Indonesia parliament approves ban on extra-marital sex
Vondigest reports that Indonesia’s parliament on Tuesday approved legislation that would outlaw sex outside marriage, that is extra-marital sex in a move critics said was a huge setback to rights in the world’s most populous Muslim country.
After the new criminal code was endorsed by all nine parties in a sweeping overhaul of the legal code, deputy house speaker Sufmi Dasco Ahmad banged the gavel to signal the text was approved and shouted “legal.”
A revision of Indonesia’s criminal code, which stretches back to the Dutch colonial era, has been debated for decades.

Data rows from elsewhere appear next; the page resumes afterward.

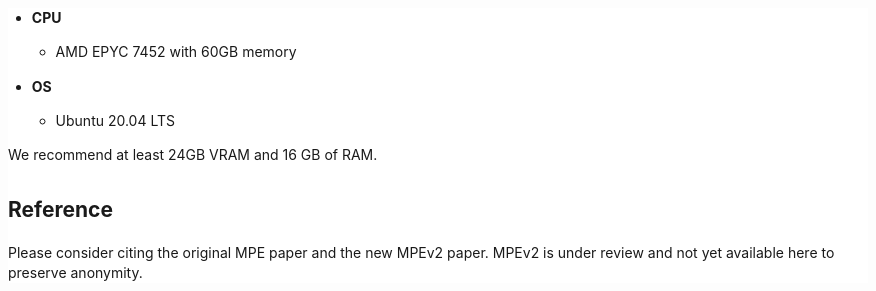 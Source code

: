 - **CPU**
    - AMD EPYC 7452 with 60GB memory

- **OS**
    - Ubuntu 20.04 LTS

We recommend at least 24GB VRAM and 16 GB of RAM.



## Reference
Please consider citing the original MPE paper and the new MPEv2 paper. MPEv2 is under review and not yet available here to preserve anonymity.
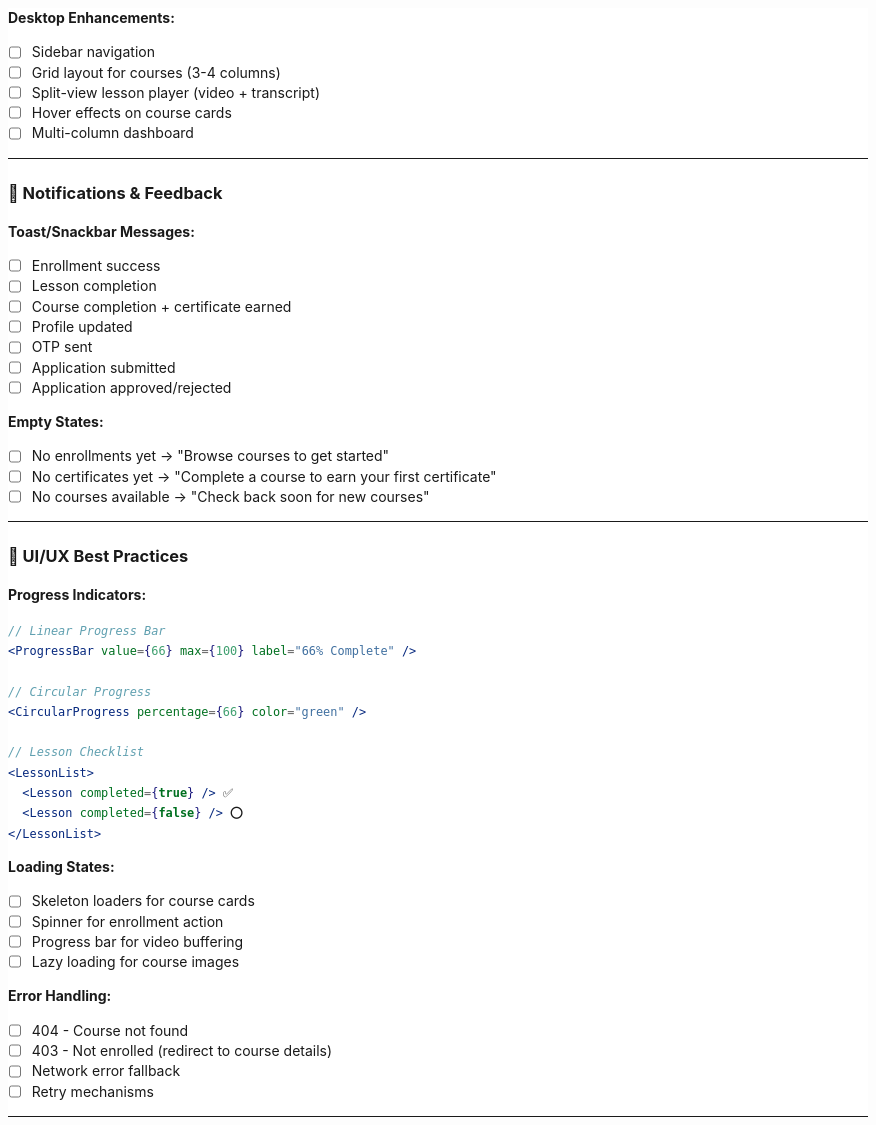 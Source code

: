 **Desktop Enhancements:**
- [ ] Sidebar navigation
- [ ] Grid layout for courses (3-4 columns)
- [ ] Split-view lesson player (video + transcript)
- [ ] Hover effects on course cards
- [ ] Multi-column dashboard

---

### 🔔 Notifications & Feedback

**Toast/Snackbar Messages:**
- [ ] Enrollment success
- [ ] Lesson completion
- [ ] Course completion + certificate earned
- [ ] Profile updated
- [ ] OTP sent
- [ ] Application submitted
- [ ] Application approved/rejected

**Empty States:**
- [ ] No enrollments yet → "Browse courses to get started"
- [ ] No certificates yet → "Complete a course to earn your first certificate"
- [ ] No courses available → "Check back soon for new courses"

---

### 🎨 UI/UX Best Practices

**Progress Indicators:**
```jsx
// Linear Progress Bar
<ProgressBar value={66} max={100} label="66% Complete" />

// Circular Progress
<CircularProgress percentage={66} color="green" />

// Lesson Checklist
<LessonList>
  <Lesson completed={true} /> ✅
  <Lesson completed={false} /> ⭕
</LessonList>
```

**Loading States:**
- [ ] Skeleton loaders for course cards
- [ ] Spinner for enrollment action
- [ ] Progress bar for video buffering
- [ ] Lazy loading for course images

**Error Handling:**
- [ ] 404 - Course not found
- [ ] 403 - Not enrolled (redirect to course details)
- [ ] Network error fallback
- [ ] Retry mechanisms

--- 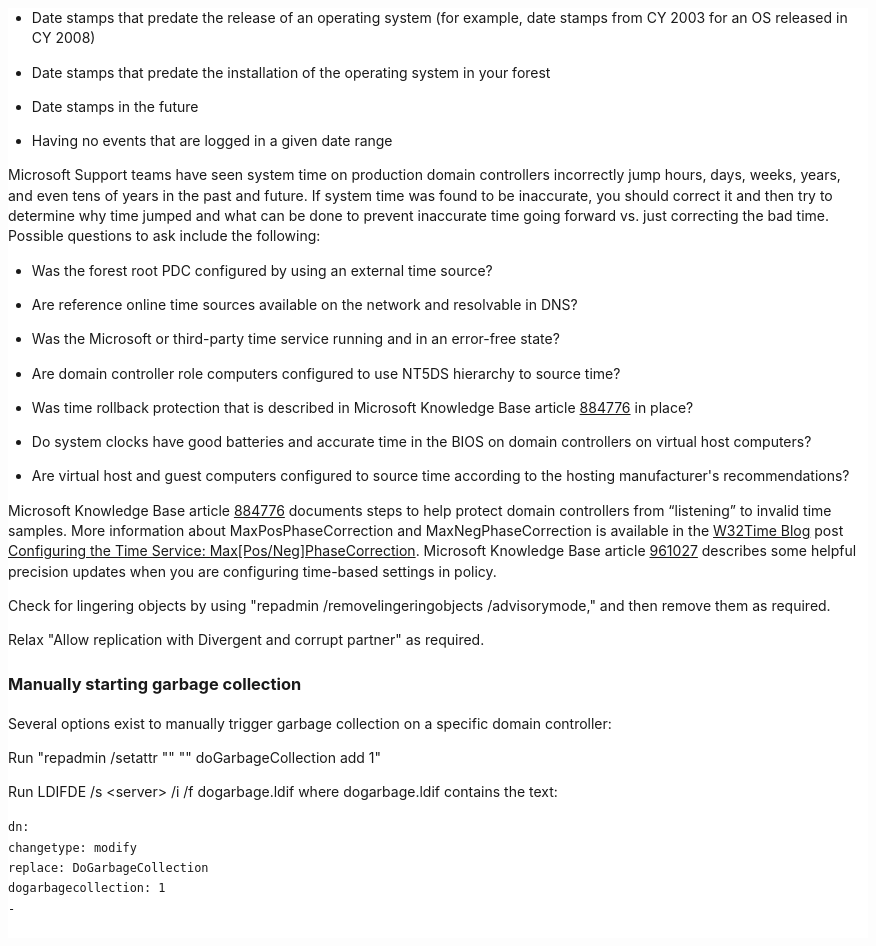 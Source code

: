 -   Date stamps that predate the release of an operating system \(for example, date stamps from CY 2003 for an OS released in CY 2008\)  
  
-   Date stamps that predate the installation of the operating system in your forest  
  
-   Date stamps in the future  
  
-   Having no events that are logged in a given date range  
  
 Microsoft Support teams have seen system time on production domain controllers incorrectly jump hours, days, weeks, years, and even tens of years in the past and future. If system time was found to be inaccurate, you should correct it and then try to determine why time jumped and what can be done to prevent inaccurate time going forward vs. just correcting the bad time. Possible questions to ask include the following:  
  
-   Was the forest root PDC configured by using an external time source?  
  
-   Are reference online time sources available on the network and resolvable in DNS?  
  
-   Was the Microsoft or third\-party time service running and in an error\-free state?  
  
-   Are domain controller role computers configured to use NT5DS hierarchy to source time?  
  
-   Was time rollback protection that is described in Microsoft Knowledge Base article [884776](http://support.microsoft.com/default.aspx?scid=kb;EN-US;884776) in place?  
  
-   Do system clocks have good batteries and accurate time in the BIOS on domain controllers on virtual host computers?  
  
-   Are virtual host and guest computers configured to source time according to the hosting manufacturer's recommendations?  
  
 Microsoft Knowledge Base article [884776](http://support.microsoft.com/default.aspx?scid=kb;EN-US;884776) documents steps to help protect domain controllers from “listening” to invalid time samples. More information about MaxPosPhaseCorrection and MaxNegPhaseCorrection is available in the [W32Time Blog](http://blogs.msdn.com/b/w32time/) post [Configuring the Time Service: Max\[Pos\/Neg\]PhaseCorrection](http://blogs.msdn.com/b/w32time/archive/2008/02/28/configuring-the-time-service-max-pos-neg-phasecorrection.aspx). Microsoft Knowledge Base article [961027](http://support.microsoft.com/default.aspx?scid=kb;EN-US;961027) describes some helpful precision updates when you are configuring time\-based settings in policy.  
  
 Check for lingering objects by using "repadmin \/removelingeringobjects \/advisorymode," and then remove them as required.  
  
 Relax "Allow replication with Divergent and corrupt partner" as required.  
  
###  <a name="BKMK_ManuallyStartGarbageCollection"></a> Manually starting garbage collection  
 Several options exist to manually trigger garbage collection on a specific domain controller:  
  
 Run "repadmin \/setattr "" "" doGarbageCollection add 1"  
  
 Run LDIFDE \/s \<server\> \/i \/f dogarbage.ldif where dogarbage.ldif contains the text:  
  
```  
dn:  
changetype: modify  
replace: DoGarbageCollection  
dogarbagecollection: 1  
-  
  
```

Rights groups had protested against the amendments, denouncing a crackdown on civil liberties and political freedoms, as well as a shift towards fundamentalism in Muslim-majority Indonesia, where secularism is enshrined in the constitution.
“We have tried our best to accommodate the important issues and different opinions which were debated,” Yasonna Laoly, Minister of Law and Human Rights, told parliament.
However, it is time for us to make a historical decision on the penal code amendment and to leave the colonial criminal code we inherited behind.”
A provision in the text, which still needs to be signed by the president, states the new criminal code will be applicable in three years.
Some of the most controversial articles in the newly passed code criminalise extra-marital sex, as well as the cohabitation of unmarried couples.
According to the text seen by AFP, illegal cohabitation will have a maximum sentence of six months imprisonment, and sex outside of marriage will be punished with one year in prison.